AFP, Wednesday 18 Sep 2013

Net outflows had reached 12.6 percent of deposits and nearly half of GDP in August despite unprecedented capital controls slapped on the banks in March

Confidence in Cyprus's once-bloated banking sector is still running low despite a massive reorganisation imposed under a 10-billion-euro international bailout in March, the IMF said on Wednesday.

Despite unprecedented capital controls slapped on the banks in March, the International Monetary Fund said net outflows had reached eight billion euros ($10.6 billion), or 12.6 percent of deposits and nearly half of GDP, by August 21.

That has put pressure on banks' balance sheets, already hurt by 30 percent of their loans being classified as non-performing, and led to a sharp contraction in credit supply.

Corporate credit declined by nine percent year on year in June, while mortgage lending, already suffering from the effects of recession, was down three percent and consumer loans by seven percent.
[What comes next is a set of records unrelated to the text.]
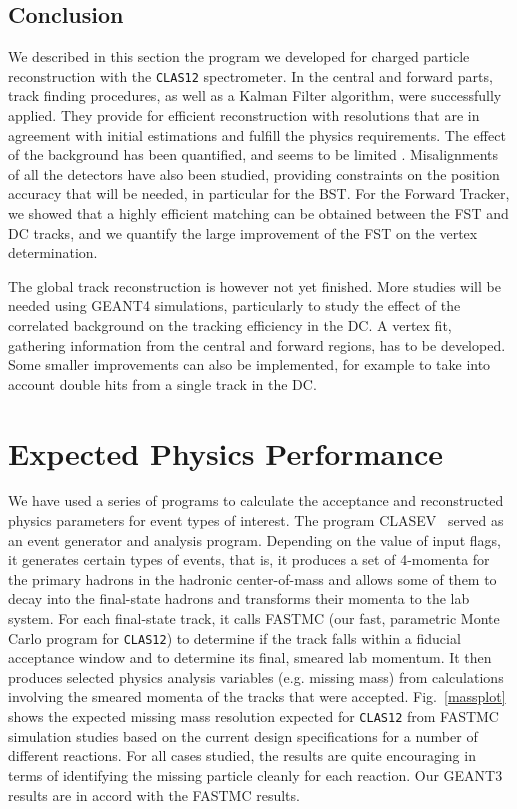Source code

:\subsection{Conclusion}

We described in this section the program we developed for charged particle 
reconstruction with the {\tt CLAS12} spectrometer.  In the central and forward 
parts, track finding procedures, as well as a Kalman Filter algorithm, were 
successfully applied.  They provide for efficient reconstruction with resolutions 
that are in agreement with initial estimations and fulfill the physics requirements. 
The effect of the background has been quantified, and seems to be limited . 
Misalignments of all the detectors have also been studied, providing constraints on 
the position accuracy that will be needed, in particular for the BST.  For the 
Forward Tracker, we showed that a highly efficient matching can be obtained between 
the FST and DC tracks, and we quantify the large improvement of the FST on the 
vertex determination.

The global track reconstruction is however not yet finished.  More studies will be 
needed using GEANT4 simulations, particularly to study the effect of the correlated 
background on the tracking efficiency in the DC.  A vertex fit, gathering 
information from the central and forward regions, has to be developed.  Some smaller 
improvements can also be implemented, for example to take into account double hits 
from a single track in the DC.

\section{Expected Physics Performance}

We have used a series of programs to calculate the acceptance and 
reconstructed physics parameters for event types of interest.  The program 
CLASEV~\cite{clasev} served as an event generator and analysis program. 
Depending on the value of input flags, it generates certain types of events, 
that is, it produces a set of 4-momenta for the primary hadrons in the 
hadronic center-of-mass and allows some of them to decay into the final-state 
hadrons and transforms their momenta to the lab system.  For each final-state 
track, it calls FASTMC (our fast, parametric Monte Carlo program for
{\tt CLAS12}) to determine if the track falls within a fiducial acceptance 
window and to determine its final, smeared lab momentum.  It then produces 
selected physics analysis variables (e.g. missing mass) from calculations 
involving the smeared momenta of the tracks that were accepted. 
Fig.~\ref{massplot} shows the expected missing mass resolution expected for 
{\tt CLAS12} from FASTMC simulation studies based on the current design 
specifications for a number of different reactions.  For all cases studied, 
the results are quite encouraging in terms of identifying the missing 
particle cleanly for each reaction.  Our GEANT3 results are in accord
with the FASTMC results.

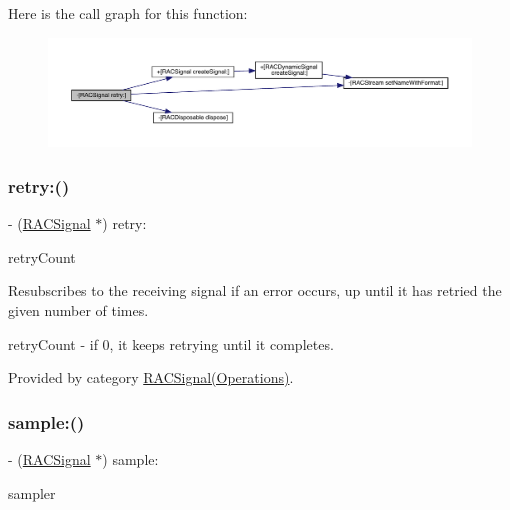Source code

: Here is the call graph for this function\+:\nopagebreak
\begin{figure}[H]
\begin{center}
\leavevmode
\includegraphics[width=350pt]{interface_r_a_c_signal_a3601540c46ceb34dbd1c242782022809_cgraph}
\end{center}
\end{figure}
\mbox{\label{interface_r_a_c_signal_a3601540c46ceb34dbd1c242782022809}} 
\subsubsection{\texorpdfstring{retry\+:()}{retry:()}\hspace{0.1cm}{\footnotesize\ttfamily [3/3]}}
{\footnotesize\ttfamily -\/ (\mbox{\hyperlink{interface_r_a_c_signal}{R\+A\+C\+Signal}} $\ast$) retry\+: \begin{DoxyParamCaption}\item[{(N\+S\+Integer)}]{retry\+Count }\end{DoxyParamCaption}}

Resubscribes to the receiving signal if an error occurs, up until it has retried the given number of times.

retry\+Count -\/ if 0, it keeps retrying until it completes. 

Provided by category \mbox{\hyperlink{category_r_a_c_signal_07_operations_08_a3601540c46ceb34dbd1c242782022809}{R\+A\+C\+Signal(\+Operations)}}.

\mbox{\label{interface_r_a_c_signal_a556702f113ba65f01fabf8363bd25e46}} 
\subsubsection{\texorpdfstring{sample\+:()}{sample:()}\hspace{0.1cm}{\footnotesize\ttfamily [1/3]}}
{\footnotesize\ttfamily -\/ (\mbox{\hyperlink{interface_r_a_c_signal}{R\+A\+C\+Signal}} $\ast$) sample\+: \begin{DoxyParamCaption}\item[{(\mbox{\hyperlink{interface_r_a_c_signal}{R\+A\+C\+Signal}} $\ast$)}]{sampler }\end{DoxyParamCaption}}

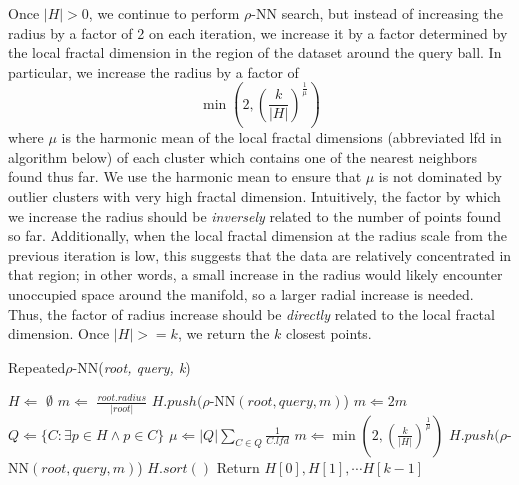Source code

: Once $|H| > 0$, we continue to perform $\rho$-NN search, but instead of 
increasing the radius by a factor of 2 on each iteration, we increase it by a factor determined 
by the local fractal dimension in the region of the dataset around the query ball. 
In particular, 
we increase the radius by a factor of 
\begin{equation} \min \left(2, \left({\frac{k}{|H|}}\right)^{\frac{1}{\mu}}\right) \label{2} \end{equation}
where $\mu$ is the harmonic mean of the local fractal dimensions (abbreviated lfd in algorithm below) of 
each cluster which contains one of the nearest neighbors found thus far. We use the harmonic mean to 
ensure that $\mu$ is not dominated by outlier clusters with very high fractal dimension. 
Intuitively, the factor by which we increase the radius should be \emph{inversely} related to the number of points found so far. 
Additionally, when the local fractal dimension at the radius scale from the previous iteration is low, this suggests that the data 
are relatively concentrated in that region; in other words, a small increase in the radius would likely encounter unoccupied space around the manifold, so a larger radial increase is needed. Thus, the factor of radius increase should be \emph{directly} related to the 
local fractal dimension. Once $|H| >= k$, we return the $k$ closest points.

\begin{algorithm} %
    \caption{Repeated$\rho$-NN(\emph{root, query, k})} %
    \label{alg:knn-by-rnn} %
    \begin{algorithmic} %
        \STATE $H \Leftarrow$ $\emptyset$
        \STATE $m \Leftarrow$ $\frac{root.radius}{|root|}$
            \STATE $H.push(\rho$-NN$(root, query, m)$)
            \STATE $m \Leftarrow 2m$
        \ENDWHILE
            \STATE $Q \Leftarrow \{ C: \exists p \in H \land p \in C \}$
            \STATE $\mu \Leftarrow |Q| \sum_{C \in Q} \frac{1}{C.lfd} $
            \STATE $m \Leftarrow \min \left(2, \left({\frac{k}{|H|}}\right)^{\frac{1}{\mu}}\right)$
            \STATE $H.push(\rho$-NN$(root, query, m)$)
        \ENDWHILE
        \STATE $H.sort()$
        \STATE Return $H[0], H[1], \cdots H[k-1]$
    \end{algorithmic}
    \end{algorithm}


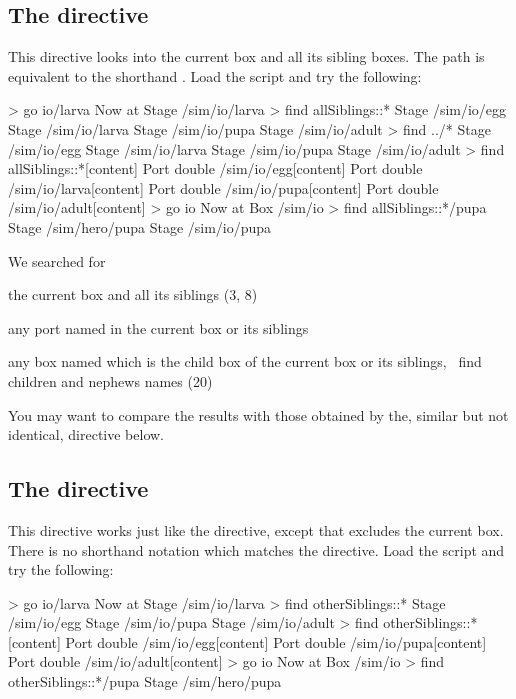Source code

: %
%
\subsection{The  directive}
This directive looks into the current box and all its sibling boxes. The path  is equivalent to the shorthand . Load the  script and try the following:

\lstset{numbers=left}
\begin{usdialog}
> go io/larva
Now at Stage /sim/io/larva
> find allSiblings::*
Stage /sim/io/egg
Stage /sim/io/larva
Stage /sim/io/pupa
Stage /sim/io/adult
> find ../*
Stage /sim/io/egg
Stage /sim/io/larva
Stage /sim/io/pupa
Stage /sim/io/adult
> find allSiblings::*[content]
Port double /sim/io/egg[content]
Port double /sim/io/larva[content]
Port double /sim/io/pupa[content]
Port double /sim/io/adult[content]
> go io
Now at Box /sim/io
> find allSiblings::*/pupa
Stage /sim/hero/pupa
Stage /sim/io/pupa
\end{usdialog}
\lstset{numbers=none}

\noindent
We searched for 
\begin{compactitem}
\item the current box and all its siblings (3, 8)
\item any port named  in the current box or its siblings
\item any box named  which is the child box of the current box or its siblings, \ie\ find children and nephews names  (20)
\end{compactitem}

You may want to compare the results with those obtained by the, similar but not identical,  directive below.

%
%
\subsection{The  directive}
This directive works just like the  directive, except that  excludes the current box. There is no shorthand notation which matches the  directive. Load the  script and try the following:

\lstset{numbers=left}
\begin{usdialog}
> go io/larva
Now at Stage /sim/io/larva
> find otherSiblings::*
Stage /sim/io/egg
Stage /sim/io/pupa
Stage /sim/io/adult
> find otherSiblings::*[content]
Port double /sim/io/egg[content]
Port double /sim/io/pupa[content]
Port double /sim/io/adult[content]
> go io
Now at Box /sim/io
> find otherSiblings::*/pupa
Stage /sim/hero/pupa
\end{usdialog}
\lstset{numbers=none}

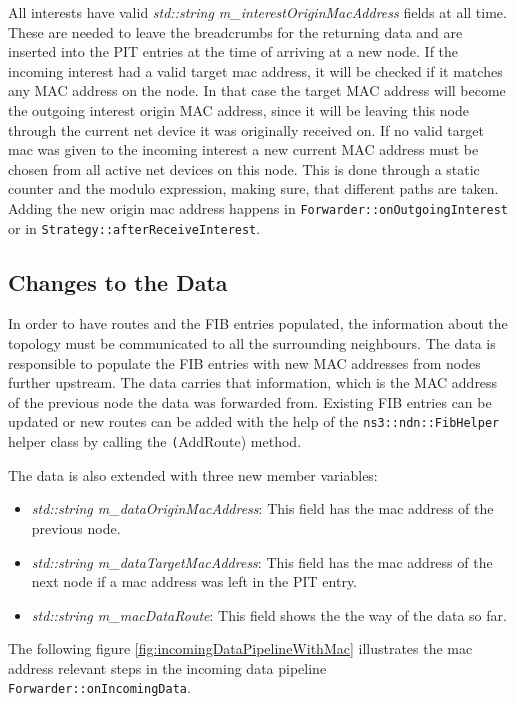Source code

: All interests have valid \emph{std::string m\_interestOriginMacAddress} fields at all time. These are needed to leave the breadcrumbs for the returning data and are inserted into the PIT entries at the time of arriving at a new node. If the incoming interest had a valid target mac address, it will be checked if it matches any MAC address on the node. In that case the target MAC address will become the outgoing interest origin MAC address, since it will be leaving this node through the current net device it was originally received on. If no valid target mac was given to the incoming interest a new current MAC address must be chosen from all active net devices on this node. This is done through a static counter and the modulo expression, making sure, that different paths are taken. Adding the new origin mac address happens in \texttt{Forwarder::onOutgoingInterest} or in \texttt{Strategy::afterReceiveInterest}.

\subsection{Changes to the Data}

In order to have routes and the FIB entries populated, the information about the topology must be communicated to all the surrounding neighbours. The data is responsible to populate the FIB entries with new MAC addresses from nodes further upstream. The data carries that information, which is the MAC address of the previous node the data was forwarded from. Existing FIB entries can be updated or new routes can be added with the help of the \texttt{ns3::ndn::FibHelper} helper class by calling the \texttt(AddRoute) method.

The data is also extended with three new member variables:

\begin{itemize}
\item \emph{std::string m\_dataOriginMacAddress}: This field has the mac address of the previous node.
\item \emph{std::string m\_dataTargetMacAddress}: This field has the mac address of the next node if a mac address was left in the PIT entry.
\item \emph{std::string m\_macDataRoute}: This field shows the the way of the data so far.
\end{itemize}

The following figure \ref{fig:incomingDataPipelineWithMac} illustrates the mac address relevant steps in the incoming data pipeline \texttt{Forwarder::onIncomingData}.

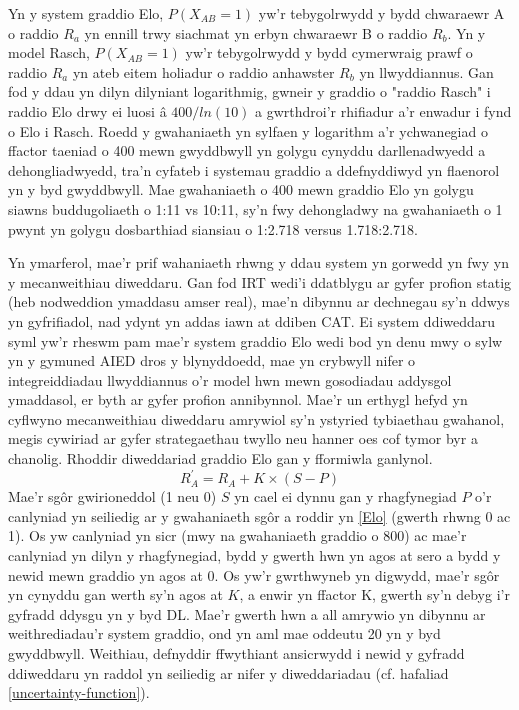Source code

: Yn y system graddio Elo, $P(X_{AB} = 1)$ yw'r tebygolrwydd y bydd chwaraewr A o raddio $R_a$ yn ennill trwy siachmat yn erbyn chwaraewr B o raddio $R_b$. Yn y model Rasch, $P(X_{AB} = 1)$ yw'r tebygolrwydd y bydd cymerwraig prawf o raddio $R_a$ yn ateb eitem holiadur o raddio anhawster $R_b$ yn llwyddiannus. Gan fod y ddau yn dilyn dilyniant logarithmig, gwneir y graddio o "raddio Rasch" i raddio Elo drwy ei luosi â $400/ln(10)$ a gwrthdroi'r rhifiadur a'r enwadur i fynd o Elo i Rasch. Roedd y gwahaniaeth yn sylfaen y logarithm a'r ychwanegiad o ffactor taeniad o 400 mewn gwyddbwyll yn golygu cynyddu darllenadwyedd a dehongliadwyedd, tra'n cyfateb i systemau graddio a ddefnyddiwyd yn flaenorol yn y byd gwyddbwyll. Mae gwahaniaeth o 400 mewn graddio Elo yn golygu siawns buddugoliaeth o 1:11 vs 10:11, sy'n fwy dehongladwy na gwahaniaeth o 1 pwynt yn golygu dosbarthiad siansiau o 1:2.718 versus 1.718:2.718.

Yn ymarferol, mae'r prif wahaniaeth rhwng y ddau system yn gorwedd yn fwy yn y mecanweithiau diweddaru. Gan fod IRT wedi'i ddatblygu ar gyfer profion statig (heb nodweddion ymaddasu amser real), mae'n dibynnu ar dechnegau sy'n ddwys yn gyfrifiadol, nad ydynt yn addas iawn at ddiben CAT. Ei system ddiweddaru syml yw'r rheswm pam mae'r system graddio Elo wedi bod yn denu mwy o sylw yn y gymuned AIED dros y blynyddoedd, mae \cite{pelanek_applications_2016} yn crybwyll nifer o integreiddiadau llwyddiannus o'r model hwn mewn gosodiadau addysgol ymaddasol, er byth ar gyfer profion annibynnol. Mae'r un erthygl hefyd yn cyflwyno mecanweithiau diweddaru amrywiol sy'n ystyried tybiaethau gwahanol, megis cywiriad ar gyfer strategaethau twyllo neu hanner oes cof tymor byr a chanolig. Rhoddir diweddariad graddio Elo gan y fformiwla ganlynol.
\begin{equation}
    R_{A}^{\prime}= R_A+K \times{(S-P)}
    \label{Update Elo}
\end{equation}
Mae'r sgôr gwirioneddol (1 neu 0) $S$ yn cael ei dynnu gan y rhagfynegiad $P$ o'r canlyniad yn seiliedig ar y gwahaniaeth sgôr a roddir yn \ref{Elo} (gwerth rhwng 0 ac 1). Os yw canlyniad yn sicr (mwy na gwahaniaeth graddio o 800) ac mae'r canlyniad yn dilyn y rhagfynegiad, bydd y gwerth hwn yn agos at sero a bydd y newid mewn graddio yn agos at 0. Os yw'r gwrthwyneb yn digwydd, mae'r sgôr yn cynyddu gan werth sy'n agos at $K$, a enwir yn ffactor K, gwerth sy'n debyg i'r gyfradd ddysgu yn y byd DL. Mae'r gwerth hwn a all amrywio yn dibynnu ar weithrediadau'r system graddio, ond yn aml mae oddeutu 20 yn y byd gwyddbwyll. Weithiau, defnyddir ffwythiant ansicrwydd i newid y gyfradd ddiweddaru yn raddol yn seiliedig ar nifer y diweddariadau (cf. hafaliad \ref{uncertainty-function}).

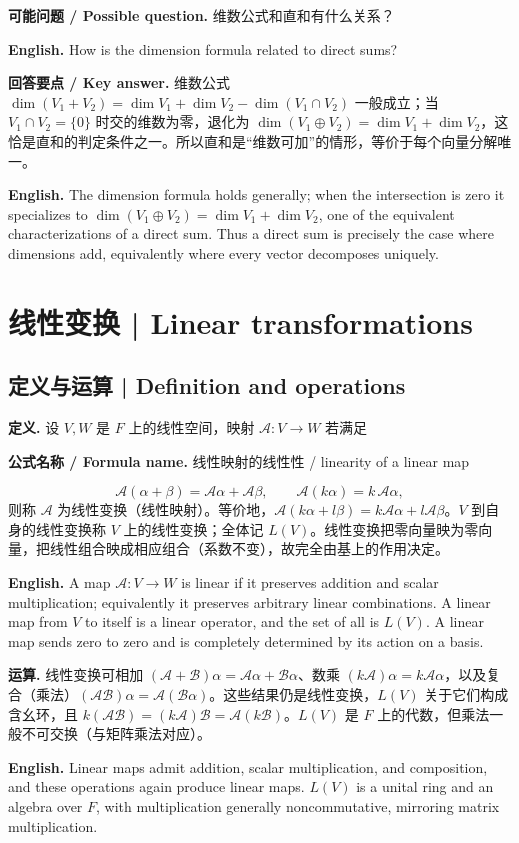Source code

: \documentclass[UTF8,11pt,a4paper]{ctexart}
\newcommand{\EN}[1]{\par\noindent\textbf{English.} #1\par}
\newcommand{\FORMULA}[2]{\par\noindent\textbf{公式名称 / Formula name.} #1 / #2\par}
\newcommand{\ASK}[4]{\par\noindent\textbf{可能问题 / Possible question.} #1\par\EN{#2}\noindent\textbf{回答要点 / Key answer.} #3\par\EN{#4}\medskip}
\begin{document}
\ASK{维数公式和直和有什么关系？}{How is the dimension formula related to direct sums?}{维数公式 $\dim(V_1+V_2)=\dim V_1+\dim V_2-\dim(V_1\cap V_2)$ 一般成立；当 $V_1\cap V_2=\{0\}$ 时交的维数为零，退化为 $\dim(V_1\oplus V_2)=\dim V_1+\dim V_2$，这恰是直和的判定条件之一。所以直和是“维数可加”的情形，等价于每个向量分解唯一。}{The dimension formula holds generally; when the intersection is zero it specializes to $\dim(V_1\oplus V_2)=\dim V_1+\dim V_2$, one of the equivalent characterizations of a direct sum. Thus a direct sum is precisely the case where dimensions add, equivalently where every vector decomposes uniquely.}

\section{线性变换 | Linear transformations}
\subsection{定义与运算 | Definition and operations}
\noindent\textbf{定义.} 设 $V,W$ 是 $F$ 上的线性空间，映射 $\mathcal A:V\to W$ 若满足
\FORMULA{线性映射的线性性}{linearity of a linear map}
\[
\mathcal A(\alpha+\beta)=\mathcal A\alpha+\mathcal A\beta,\qquad \mathcal A(k\alpha)=k\,\mathcal A\alpha,
\]
则称 $\mathcal A$ 为线性变换（线性映射）。等价地，$\mathcal A(k\alpha+l\beta)=k\mathcal A\alpha+l\mathcal A\beta$。$V$ 到自身的线性变换称 $V$ 上的线性变换；全体记 $L(V)$。线性变换把零向量映为零向量，把线性组合映成相应组合（系数不变），故完全由基上的作用决定。
\EN{A map $\mathcal A:V\to W$ is linear if it preserves addition and scalar multiplication; equivalently it preserves arbitrary linear combinations. A linear map from $V$ to itself is a linear operator, and the set of all is $L(V)$. A linear map sends zero to zero and is completely determined by its action on a basis.}
\noindent\textbf{运算.} 线性变换可相加 $(\mathcal A+\mathcal B)\alpha=\mathcal A\alpha+\mathcal B\alpha$、数乘 $(k\mathcal A)\alpha=k\mathcal A\alpha$，以及复合（乘法）$(\mathcal A\mathcal B)\alpha=\mathcal A(\mathcal B\alpha)$。这些结果仍是线性变换，$L(V)$ 关于它们构成含幺环，且 $k(\mathcal A\mathcal B)=(k\mathcal A)\mathcal B=\mathcal A(k\mathcal B)$。$L(V)$ 是 $F$ 上的代数，但乘法一般不可交换（与矩阵乘法对应）。
\EN{Linear maps admit addition, scalar multiplication, and composition, and these operations again produce linear maps. $L(V)$ is a unital ring and an algebra over $F$, with multiplication generally noncommutative, mirroring matrix multiplication.}
\end{document}
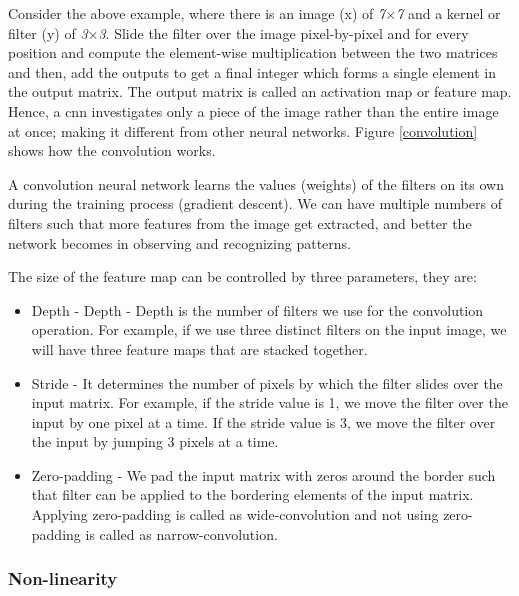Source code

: Consider the above example, where there is an image (x) of \textit{7$\times$7} and a kernel or filter (y) of \textit{3$\times$3}. Slide the filter over the image pixel-by-pixel and for every position and compute the element-wise multiplication between the two matrices and then, add the outputs to get a final integer which forms a single element in the output matrix. The output matrix is called an activation map or feature map. Hence, a \ac{cnn} investigates only a piece of the image rather than the entire image at once; making it different from other neural networks. Figure \ref{convolution} shows how the convolution works. 

\par

A convolution neural network learns the values (weights) of the filters on its own during the training process (gradient descent). We can have multiple numbers of filters such that more features from the image get extracted, and better the network becomes in observing and recognizing patterns. 

The size of the feature map can be controlled by three parameters, they are:

\begin{itemize}
    \item Depth - Depth - Depth is the number of filters we use for the convolution operation. For example, if we use three distinct filters on the input image, we will have three feature maps that are stacked together. 
    
    \item  Stride - It determines the number of pixels by which the filter slides over the input matrix. For example, if the stride value is 1, we move the filter over the input by one pixel at a time. If the stride value is 3, we move the filter over the input by jumping 3 pixels at a time.
    
    \item Zero-padding - We pad the input matrix with zeros around the border such that filter can be applied to the bordering elements of the input matrix. Applying zero-padding is called as wide-convolution and not using zero-padding is called as narrow-convolution.
    
\end{itemize}

\subsubsection{Non-linearity}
The IMF report, issued after a first review of the bailout agreed with Cyprus by the Fund, European Commission and European Central Bank, said authorities were on track to fullfil a sweeping package of restructuring measures imposed in exchange for saving the island from bankruptcy.

"Nevertheless, risks to the programme remain substantial, given the uncertain impact of the crisis, the still-recovering banking system and ongoing challenges to policy implementation."

In May, the IMF forecast that GDP would contract by 8.7 percent this year and by 3.9 percent in 2014, before posting modest growth of 1.1 percent in 2015.

In its report, despite noting that second-quarter growth had been somewhat better than projected, it maintained its forecast in light of continuing uncertainties.

In contrast to growth, however, the IMF said the employment picture was worse than anticipated, with the jobless rate now expected to hit 17 percent in 2013 and 19.5 percent next year, before beginning a gradual decline.

Overall, the IMF said "risks (to the economy) remain substantial and tilted to the downside".

"Confidence in the banking sector is yet to be restored" and "the extent of the impact of the banking crisis on households and corporates, as well as on vital service sectors of the economy, could be larger than anticipated.

"These could result in a deeper and more prolonged recession, as well as in weaker long-run growth, with dramatic consequences for debt sustainability."

At the same time, the report noted that "continued economic weakness in the EU could dampen demand for Cypriot exports".

But, it added that tourism could benefit from political turmoil in competing destinations and stronger non-EU demand, such as from China and Russia, and that development of large offshore gas fields could also provide an upside to investment and growth over the longer term.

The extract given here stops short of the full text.